Supplied records:

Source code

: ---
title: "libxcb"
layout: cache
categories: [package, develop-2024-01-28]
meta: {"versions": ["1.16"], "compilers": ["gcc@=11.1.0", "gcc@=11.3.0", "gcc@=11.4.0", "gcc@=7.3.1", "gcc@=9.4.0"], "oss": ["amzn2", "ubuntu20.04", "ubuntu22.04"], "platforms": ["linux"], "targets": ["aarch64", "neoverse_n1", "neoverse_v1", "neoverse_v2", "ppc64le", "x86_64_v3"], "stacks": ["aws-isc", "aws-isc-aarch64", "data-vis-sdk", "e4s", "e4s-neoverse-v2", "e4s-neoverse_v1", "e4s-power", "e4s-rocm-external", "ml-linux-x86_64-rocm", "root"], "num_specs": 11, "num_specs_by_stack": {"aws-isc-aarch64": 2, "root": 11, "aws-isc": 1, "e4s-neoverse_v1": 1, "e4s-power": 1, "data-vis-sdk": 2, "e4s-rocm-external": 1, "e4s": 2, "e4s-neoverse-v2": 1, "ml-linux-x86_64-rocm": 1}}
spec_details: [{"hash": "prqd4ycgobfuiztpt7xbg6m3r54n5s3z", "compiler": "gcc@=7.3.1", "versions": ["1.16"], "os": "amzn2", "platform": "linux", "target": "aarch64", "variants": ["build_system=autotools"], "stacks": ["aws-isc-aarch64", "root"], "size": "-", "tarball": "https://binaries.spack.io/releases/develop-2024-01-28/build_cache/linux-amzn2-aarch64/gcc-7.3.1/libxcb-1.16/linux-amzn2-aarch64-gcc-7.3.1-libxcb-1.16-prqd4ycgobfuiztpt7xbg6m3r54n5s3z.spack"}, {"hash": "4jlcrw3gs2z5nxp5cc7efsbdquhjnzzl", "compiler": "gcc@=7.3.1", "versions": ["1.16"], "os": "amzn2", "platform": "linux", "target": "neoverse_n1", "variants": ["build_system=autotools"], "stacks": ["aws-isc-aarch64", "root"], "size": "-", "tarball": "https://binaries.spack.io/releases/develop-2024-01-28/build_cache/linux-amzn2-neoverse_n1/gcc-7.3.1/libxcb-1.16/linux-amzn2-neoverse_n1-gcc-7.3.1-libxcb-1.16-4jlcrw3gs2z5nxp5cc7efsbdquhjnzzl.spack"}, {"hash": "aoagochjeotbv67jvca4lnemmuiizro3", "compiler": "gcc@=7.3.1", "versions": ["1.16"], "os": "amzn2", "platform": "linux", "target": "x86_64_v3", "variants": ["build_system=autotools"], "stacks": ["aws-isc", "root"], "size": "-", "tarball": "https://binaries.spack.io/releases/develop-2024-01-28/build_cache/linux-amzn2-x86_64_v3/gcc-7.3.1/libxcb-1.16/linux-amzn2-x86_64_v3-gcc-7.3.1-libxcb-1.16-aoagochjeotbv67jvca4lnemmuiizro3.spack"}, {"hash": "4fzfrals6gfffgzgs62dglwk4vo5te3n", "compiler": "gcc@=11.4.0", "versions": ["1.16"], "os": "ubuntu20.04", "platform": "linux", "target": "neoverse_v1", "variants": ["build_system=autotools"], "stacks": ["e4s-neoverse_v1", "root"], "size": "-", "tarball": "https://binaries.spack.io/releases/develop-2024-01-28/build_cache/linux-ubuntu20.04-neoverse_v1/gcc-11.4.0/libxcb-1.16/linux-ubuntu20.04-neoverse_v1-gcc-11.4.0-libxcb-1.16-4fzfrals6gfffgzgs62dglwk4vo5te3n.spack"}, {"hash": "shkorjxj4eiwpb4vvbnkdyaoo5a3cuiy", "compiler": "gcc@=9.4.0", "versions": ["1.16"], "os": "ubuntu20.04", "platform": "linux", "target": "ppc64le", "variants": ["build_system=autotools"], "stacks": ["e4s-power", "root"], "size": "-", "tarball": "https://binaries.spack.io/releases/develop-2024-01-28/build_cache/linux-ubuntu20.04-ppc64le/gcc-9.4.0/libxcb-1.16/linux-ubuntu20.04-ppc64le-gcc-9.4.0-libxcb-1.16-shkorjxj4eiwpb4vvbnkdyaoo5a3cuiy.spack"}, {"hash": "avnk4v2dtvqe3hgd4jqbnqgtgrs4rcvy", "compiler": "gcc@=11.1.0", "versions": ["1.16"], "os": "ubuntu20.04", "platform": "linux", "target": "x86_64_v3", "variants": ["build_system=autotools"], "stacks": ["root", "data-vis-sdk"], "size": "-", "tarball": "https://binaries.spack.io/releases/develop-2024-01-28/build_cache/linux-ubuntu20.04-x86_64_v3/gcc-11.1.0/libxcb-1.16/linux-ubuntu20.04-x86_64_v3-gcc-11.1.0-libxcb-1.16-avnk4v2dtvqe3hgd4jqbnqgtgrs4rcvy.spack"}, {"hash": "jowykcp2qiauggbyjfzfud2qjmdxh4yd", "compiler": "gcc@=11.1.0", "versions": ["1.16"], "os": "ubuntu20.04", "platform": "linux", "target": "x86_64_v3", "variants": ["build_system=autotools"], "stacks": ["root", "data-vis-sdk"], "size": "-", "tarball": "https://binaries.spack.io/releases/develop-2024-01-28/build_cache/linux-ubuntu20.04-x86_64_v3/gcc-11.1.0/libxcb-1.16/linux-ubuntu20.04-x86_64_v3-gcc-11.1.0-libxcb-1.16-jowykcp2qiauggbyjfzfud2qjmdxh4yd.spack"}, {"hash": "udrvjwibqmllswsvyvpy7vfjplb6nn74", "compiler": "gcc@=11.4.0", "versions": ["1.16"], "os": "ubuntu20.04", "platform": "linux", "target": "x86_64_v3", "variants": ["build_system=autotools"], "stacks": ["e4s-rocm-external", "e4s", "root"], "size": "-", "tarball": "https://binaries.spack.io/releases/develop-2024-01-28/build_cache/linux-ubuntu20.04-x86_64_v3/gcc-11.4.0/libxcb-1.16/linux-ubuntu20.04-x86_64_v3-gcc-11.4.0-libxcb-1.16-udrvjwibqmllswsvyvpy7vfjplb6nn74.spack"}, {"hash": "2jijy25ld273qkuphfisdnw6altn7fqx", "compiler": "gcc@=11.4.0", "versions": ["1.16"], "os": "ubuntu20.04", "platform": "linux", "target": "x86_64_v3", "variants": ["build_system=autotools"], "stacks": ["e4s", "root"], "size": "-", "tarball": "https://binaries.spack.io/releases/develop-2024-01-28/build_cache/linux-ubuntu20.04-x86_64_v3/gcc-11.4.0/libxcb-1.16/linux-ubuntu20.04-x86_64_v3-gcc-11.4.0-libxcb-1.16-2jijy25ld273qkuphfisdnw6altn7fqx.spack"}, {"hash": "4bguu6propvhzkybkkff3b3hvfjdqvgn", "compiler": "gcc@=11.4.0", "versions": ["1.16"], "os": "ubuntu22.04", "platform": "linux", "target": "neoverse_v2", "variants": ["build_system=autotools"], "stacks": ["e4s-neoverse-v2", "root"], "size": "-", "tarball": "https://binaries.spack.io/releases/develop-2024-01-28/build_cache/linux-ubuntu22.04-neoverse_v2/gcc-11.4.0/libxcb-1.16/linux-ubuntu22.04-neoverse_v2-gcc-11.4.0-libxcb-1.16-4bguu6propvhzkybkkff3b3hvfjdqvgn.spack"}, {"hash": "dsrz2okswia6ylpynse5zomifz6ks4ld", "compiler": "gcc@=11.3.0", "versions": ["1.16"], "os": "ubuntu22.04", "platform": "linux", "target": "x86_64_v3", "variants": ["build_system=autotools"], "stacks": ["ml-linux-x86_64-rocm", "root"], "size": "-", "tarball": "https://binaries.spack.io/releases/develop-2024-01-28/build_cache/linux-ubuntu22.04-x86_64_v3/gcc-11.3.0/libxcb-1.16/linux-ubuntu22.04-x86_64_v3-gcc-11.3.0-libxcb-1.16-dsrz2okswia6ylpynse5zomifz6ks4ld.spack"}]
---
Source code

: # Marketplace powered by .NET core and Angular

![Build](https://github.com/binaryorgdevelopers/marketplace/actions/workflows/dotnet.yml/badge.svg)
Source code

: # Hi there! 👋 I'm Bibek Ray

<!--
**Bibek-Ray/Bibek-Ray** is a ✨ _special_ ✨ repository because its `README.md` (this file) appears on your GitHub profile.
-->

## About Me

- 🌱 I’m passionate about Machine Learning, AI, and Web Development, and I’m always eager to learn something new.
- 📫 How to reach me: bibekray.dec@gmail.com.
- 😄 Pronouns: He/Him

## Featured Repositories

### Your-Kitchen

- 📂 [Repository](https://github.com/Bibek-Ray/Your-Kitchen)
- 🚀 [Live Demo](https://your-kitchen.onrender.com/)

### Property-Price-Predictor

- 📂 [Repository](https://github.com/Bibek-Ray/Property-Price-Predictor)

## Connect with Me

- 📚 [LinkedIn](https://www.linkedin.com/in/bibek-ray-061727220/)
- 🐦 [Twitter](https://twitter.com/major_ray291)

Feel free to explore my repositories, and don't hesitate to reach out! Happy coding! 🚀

Activity: Count of lines with "Price": please work it out for the entries above and give the number by itself.

Response box: 2